Access to adequate water supply is recognised as a fundamental need and human right, and has considerable health and economic benefits for households and individuals. Water is a basic ecosystem service, necessary to enable sustainable life and livelihoods.

Urban water use is often grouped with industrial water use because urban centres are often near industrial centres. Similarly, rural water use is sometimes grouped with livestock watering requirements, again because of the proximity of the activities. Both urban and rural water uses include domestic water needs.

The demand for water in urban and rural areas is mainly influenced by:

  • Population (including growth and density)
  • Cost of water development and services
  • Technological choices based on the socio-economic situation of water users
  • Climate

Basin-Wide Demand

The Limpopo River basin is one of the most populated in Africa, and therefore, has significant urban and rural water demands (Amaral et al. 2004).  At least 50 % of the population in each country lives in rural areas. Because the population is predominantly in the southern portion of the Limpopo River basin, the southern portion has a higher usage of water (Amaral et al. 2004).
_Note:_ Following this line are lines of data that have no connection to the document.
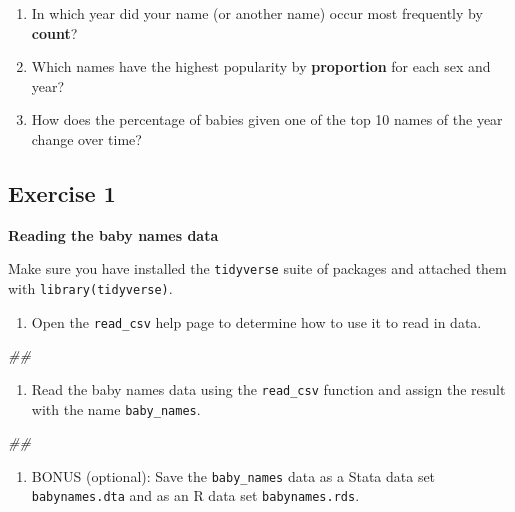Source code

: \documentclass[]{book}
\newenvironment{Shaded}{\begin{snugshade}}{\end{snugshade}}
\newcommand{\CommentTok}[1]{\textcolor[rgb]{0.56,0.35,0.01}{\textit{#1}}}
\providecommand{\tightlist}{%
  \setlength{\itemsep}{0pt}\setlength{\parskip}{0pt}}
\begin{document}
\begin{enumerate}
\def\labelenumi{\arabic{enumi}.}
\tightlist
\item
  In which year did your name (or another name) occur most frequently by \textbf{count}?
\item
  Which names have the highest popularity by \textbf{proportion} for each sex and year?
\item
  How does the percentage of babies given one of the top 10 names of the year change over time?
\end{enumerate}

\hypertarget{exercise-1}{%
\subsection{Exercise 1}\label{exercise-1}}

\textbf{Reading the baby names data}

Make sure you have installed the \texttt{tidyverse} suite of packages and attached them with \texttt{library(tidyverse)}.

\begin{enumerate}
\def\labelenumi{\arabic{enumi}.}
\tightlist
\item
  Open the \texttt{read\_csv} help page to determine how to use it to read in data.
\end{enumerate}

\begin{Shaded}
\begin{Highlighting}[]
\CommentTok{##}
\end{Highlighting}
\end{Shaded}

\begin{enumerate}
\def\labelenumi{\arabic{enumi}.}
\setcounter{enumi}{1}
\tightlist
\item
  Read the baby names data using the \texttt{read\_csv} function and assign the result
  with the name \texttt{baby\_names}.
\end{enumerate}

\begin{Shaded}
\begin{Highlighting}[]
\CommentTok{##}
\end{Highlighting}
\end{Shaded}

\begin{enumerate}
\def\labelenumi{\arabic{enumi}.}
\setcounter{enumi}{2}
\tightlist
\item
  BONUS (optional): Save the \texttt{baby\_names} data as a Stata data set \texttt{babynames.dta}
  and as an R data set \texttt{babynames.rds}.
\end{enumerate}
\end{document}
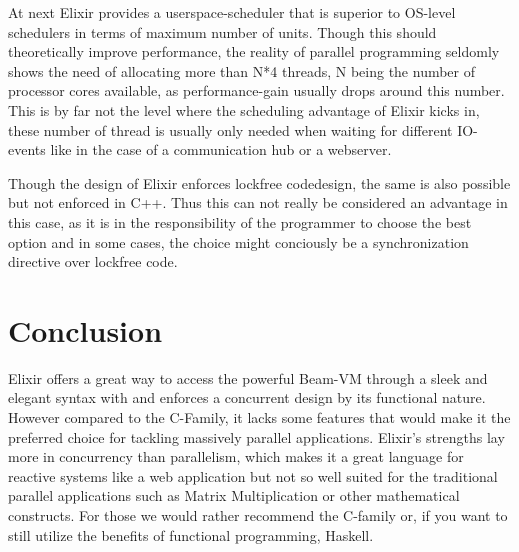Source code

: \documentclass[]{paper}
\begin{document}
At next Elixir provides a userspace-scheduler that is superior to OS-level schedulers in terms of maximum number of units. Though this should theoretically improve performance, the reality of parallel programming seldomly shows the need of allocating more than N*4 threads, N being the number of processor cores available, as performance-gain usually drops around this number. This is by far not the level where the scheduling advantage of Elixir kicks in, these number of thread is usually only needed when waiting for different IO-events like in the case of a communication hub or a webserver.

Though the design of Elixir enforces lockfree codedesign, the same is also possible but not enforced in C++. Thus this can not really be considered an advantage in this case, as it is in the responsibility of the programmer to choose the best option and in some cases, the choice might conciously be a synchronization directive over lockfree code.

\section{Conclusion}

Elixir offers a great way to access the powerful Beam-VM through a sleek and elegant syntax with and enforces a concurrent design by its functional nature. However compared to the C-Family, it lacks some features that would make it the preferred choice for tackling massively parallel applications. Elixir's strengths lay more in concurrency than parallelism, which makes it a great language for reactive systems like a web application but not so well suited for the traditional parallel applications such as Matrix Multiplication or other mathematical constructs. For those we would rather recommend the C-family or, if you want to still utilize the benefits of functional programming, Haskell. 



\end{document}
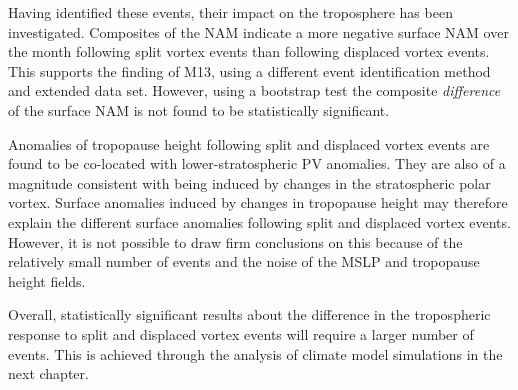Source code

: Having identified these events, their impact on the troposphere has been
investigated. Composites of the NAM indicate a more negative surface NAM over
the month following split vortex events than following displaced vortex
events. This supports the finding of M13, using a different event identification
method and extended data set. However, using a bootstrap test the composite
\emph{difference} of the surface NAM is not found to be statistically
significant.

Anomalies of tropopause height following split and displaced vortex events are
found to be co-located with lower-stratospheric PV anomalies. They are also of a
magnitude consistent with being induced by changes in the stratospheric polar
vortex. Surface anomalies induced by changes in tropopause height may therefore
explain the different surface anomalies following split and displaced vortex
events. However, it is not possible to draw firm conclusions on this because of
the relatively small number of events and the noise of the MSLP and tropopause
height fields.

Overall, statistically significant results about the difference in the
tropospheric response to split and displaced vortex events will require a larger
number of events. This is achieved through the analysis of climate model
simulations in the next chapter.  












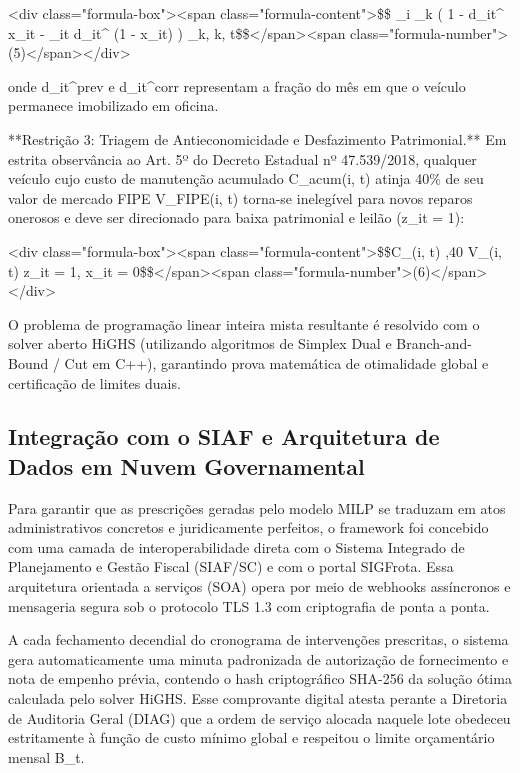 \documentclass[12pt,a4paper]{article}
\begin{document}
<div class="formula-box"><span class="formula-content">\$\$ \sum\_{i \in {}\_k} \left( 1 - d\_{it}^{} x\_{it} - \_{it} d\_{it}^{} (1 - x\_{it}) \right) \ge \gamma\_k, \quad \forall k, t\$\$</span><span class="formula-number">(5)</span></div>

onde d\_{it}^{prev} e d\_{it}^{corr} representam a fração do mês em que o veículo permanece imobilizado em oficina.

**Restrição 3: Triagem de Antieconomicidade e Desfazimento Patrimonial.** Em estrita observância ao Art. 5º do Decreto Estadual nº 47.539/2018, qualquer veículo cujo custo de manutenção acumulado C\_{acum}(i, t) atinja 40\% de seu valor de mercado FIPE V\_{FIPE}(i, t) torna-se inelegível para novos reparos onerosos e deve ser direcionado para baixa patrimonial e leilão (z\_{it} = 1):

<div class="formula-box"><span class="formula-content">\$\$C\_{}(i, t) ,40 \times V\_{}(i, t) \implies z\_{it} = 1, \quad x\_{it} = 0\$\$</span><span class="formula-number">(6)</span></div>

O problema de programação linear inteira mista resultante é resolvido com o solver aberto HiGHS (utilizando algoritmos de Simplex Dual e Branch-and-Bound / Cut em C++), garantindo prova matemática de otimalidade global e certificação de limites duais.


\subsection{Integração com o SIAF e Arquitetura de Dados em Nuvem Governamental}

Para garantir que as prescrições geradas pelo modelo MILP se traduzam em atos administrativos concretos e juridicamente perfeitos, o framework foi concebido com uma camada de interoperabilidade direta com o Sistema Integrado de Planejamento e Gestão Fiscal (SIAF/SC) e com o portal SIGFrota. Essa arquitetura orientada a serviços (SOA) opera por meio de webhooks assíncronos e mensageria segura sob o protocolo TLS 1.3 com criptografia de ponta a ponta.

A cada fechamento decendial do cronograma de intervenções prescritas, o sistema gera automaticamente uma minuta padronizada de autorização de fornecimento e nota de empenho prévia, contendo o hash criptográfico SHA-256 da solução ótima calculada pelo solver HiGHS. Esse comprovante digital atesta perante a Diretoria de Auditoria Geral (DIAG) que a ordem de serviço alocada naquele lote obedeceu estritamente à função de custo mínimo global e respeitou o limite orçamentário mensal B\_t.
\end{document}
A substantial portion of the water used in the urban sector is used non-consumptively and is discharged as effluent which can be treated and re-used (FAO 2004). This is further discussed in the Small Scale Supply and Sanitation sub-Chapter of Water Infrastructure.

The table below outlines the percentage of urban and rural demand in the Limpopo River basin, within each portion of the riparian countries.

Urban and rural water demand in the Limpopo River basin.

Country Urban Demand (%) Rural Demand (%)
Botswana 4 7
Mozambique 0.3 5
South Africa 47 84
Zimbabwe 49 4
Source: Adapted from LBPTC 2010

Urban demand in South Africa and ZImbabwe accounts for 96 % of urban demand in the basin due to the large urban centers present within each riparian country.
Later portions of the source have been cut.